-------- Records for this task --------

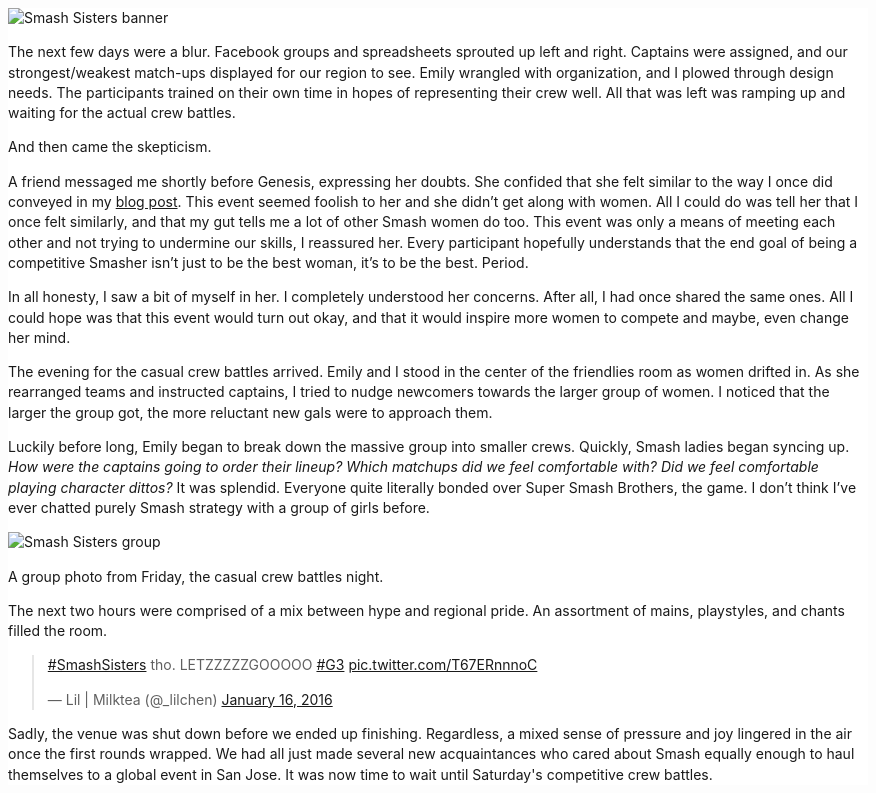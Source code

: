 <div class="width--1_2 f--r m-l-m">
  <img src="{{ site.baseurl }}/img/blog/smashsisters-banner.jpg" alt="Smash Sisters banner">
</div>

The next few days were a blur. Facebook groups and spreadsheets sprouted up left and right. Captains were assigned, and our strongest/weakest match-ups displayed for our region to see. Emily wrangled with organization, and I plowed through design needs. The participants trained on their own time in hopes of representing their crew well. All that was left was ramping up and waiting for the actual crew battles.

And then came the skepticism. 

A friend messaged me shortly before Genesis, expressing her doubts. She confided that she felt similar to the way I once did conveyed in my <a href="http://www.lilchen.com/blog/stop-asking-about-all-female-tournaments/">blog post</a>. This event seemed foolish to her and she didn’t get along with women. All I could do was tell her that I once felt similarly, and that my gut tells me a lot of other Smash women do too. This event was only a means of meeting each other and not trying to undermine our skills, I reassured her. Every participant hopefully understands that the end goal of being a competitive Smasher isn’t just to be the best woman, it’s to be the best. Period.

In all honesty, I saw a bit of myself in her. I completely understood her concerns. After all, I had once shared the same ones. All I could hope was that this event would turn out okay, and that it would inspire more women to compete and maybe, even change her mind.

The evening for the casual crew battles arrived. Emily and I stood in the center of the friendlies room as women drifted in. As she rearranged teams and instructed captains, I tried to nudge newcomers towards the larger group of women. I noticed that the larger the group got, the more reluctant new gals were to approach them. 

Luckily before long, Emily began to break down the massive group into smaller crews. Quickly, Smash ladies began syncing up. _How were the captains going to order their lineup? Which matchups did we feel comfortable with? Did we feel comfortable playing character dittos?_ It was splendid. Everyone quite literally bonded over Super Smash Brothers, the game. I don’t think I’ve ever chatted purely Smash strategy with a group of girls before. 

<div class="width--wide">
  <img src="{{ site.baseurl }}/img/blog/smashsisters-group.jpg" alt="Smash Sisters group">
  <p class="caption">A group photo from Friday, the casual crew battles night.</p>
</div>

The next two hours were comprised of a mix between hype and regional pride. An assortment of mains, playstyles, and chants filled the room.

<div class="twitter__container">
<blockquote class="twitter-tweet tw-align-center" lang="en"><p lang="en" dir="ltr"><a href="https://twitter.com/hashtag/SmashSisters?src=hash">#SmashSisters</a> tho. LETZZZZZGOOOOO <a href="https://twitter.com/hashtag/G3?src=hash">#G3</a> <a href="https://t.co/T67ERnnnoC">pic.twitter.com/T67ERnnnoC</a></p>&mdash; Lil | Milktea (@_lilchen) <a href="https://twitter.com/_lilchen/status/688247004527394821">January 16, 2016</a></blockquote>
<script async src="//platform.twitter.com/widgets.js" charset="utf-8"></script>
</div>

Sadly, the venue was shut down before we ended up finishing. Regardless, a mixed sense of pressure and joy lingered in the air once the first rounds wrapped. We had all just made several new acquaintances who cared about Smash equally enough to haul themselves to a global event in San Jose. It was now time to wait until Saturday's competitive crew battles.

--------

**Your instructions**: Take every entry and repeat it verbatim, minus the pictures.

**Expected answer**:
Source code

: <div class="width--1_2 f--r m-l-m">
  <img src="{{ site.baseurl }}/img/blog/smashsisters-banner.jpg" alt="Smash Sisters banner">
</div>

The next few days were a blur. Facebook groups and spreadsheets sprouted up left and right. Captains were assigned, and our strongest/weakest match-ups displayed for our region to see. Emily wrangled with organization, and I plowed through design needs. The participants trained on their own time in hopes of representing their crew well. All that was left was ramping up and waiting for the actual crew battles.

And then came the skepticism. 

A friend messaged me shortly before Genesis, expressing her doubts. She confided that she felt similar to the way I once did conveyed in my <a href="http://www.lilchen.com/blog/stop-asking-about-all-female-tournaments/">blog post</a>. This event seemed foolish to her and she didn’t get along with women. All I could do was tell her that I once felt similarly, and that my gut tells me a lot of other Smash women do too. This event was only a means of meeting each other and not trying to undermine our skills, I reassured her. Every participant hopefully understands that the end goal of being a competitive Smasher isn’t just to be the best woman, it’s to be the best. Period.

In all honesty, I saw a bit of myself in her. I completely understood her concerns. After all, I had once shared the same ones. All I could hope was that this event would turn out okay, and that it would inspire more women to compete and maybe, even change her mind.

The evening for the casual crew battles arrived. Emily and I stood in the center of the friendlies room as women drifted in. As she rearranged teams and instructed captains, I tried to nudge newcomers towards the larger group of women. I noticed that the larger the group got, the more reluctant new gals were to approach them. 

Luckily before long, Emily began to break down the massive group into smaller crews. Quickly, Smash ladies began syncing up. _How were the captains going to order their lineup? Which matchups did we feel comfortable with? Did we feel comfortable playing character dittos?_ It was splendid. Everyone quite literally bonded over Super Smash Brothers, the game. I don’t think I’ve ever chatted purely Smash strategy with a group of girls before. 

<div class="width--wide">
  <img src="{{ site.baseurl }}/img/blog/smashsisters-group.jpg" alt="Smash Sisters group">
  <p class="caption">A group photo from Friday, the casual crew battles night.</p>
</div>

The next two hours were comprised of a mix between hype and regional pride. An assortment of mains, playstyles, and chants filled the room.

<div class="twitter__container">
<blockquote class="twitter-tweet tw-align-center" lang="en"><p lang="en" dir="ltr"><a href="https://twitter.com/hashtag/SmashSisters?src=hash">#SmashSisters</a> tho. LETZZZZZGOOOOO <a href="https://twitter.com/hashtag/G3?src=hash">#G3</a> <a href="https://t.co/T67ERnnnoC">pic.twitter.com/T67ERnnnoC</a></p>&mdash; Lil | Milktea (@_lilchen) <a href="https://twitter.com/_lilchen/status/688247004527394821">January 16, 2016</a></blockquote>
<script async src="//platform.twitter.com/widgets.js" charset="utf-8"></script>
</div>

Sadly, the venue was shut down before we ended up finishing. Regardless, a mixed sense of pressure and joy lingered in the air once the first rounds wrapped. We had all just made several new acquaintances who cared about Smash equally enough to haul themselves to a global event in San Jose. It was now time to wait until Saturday's competitive crew battles.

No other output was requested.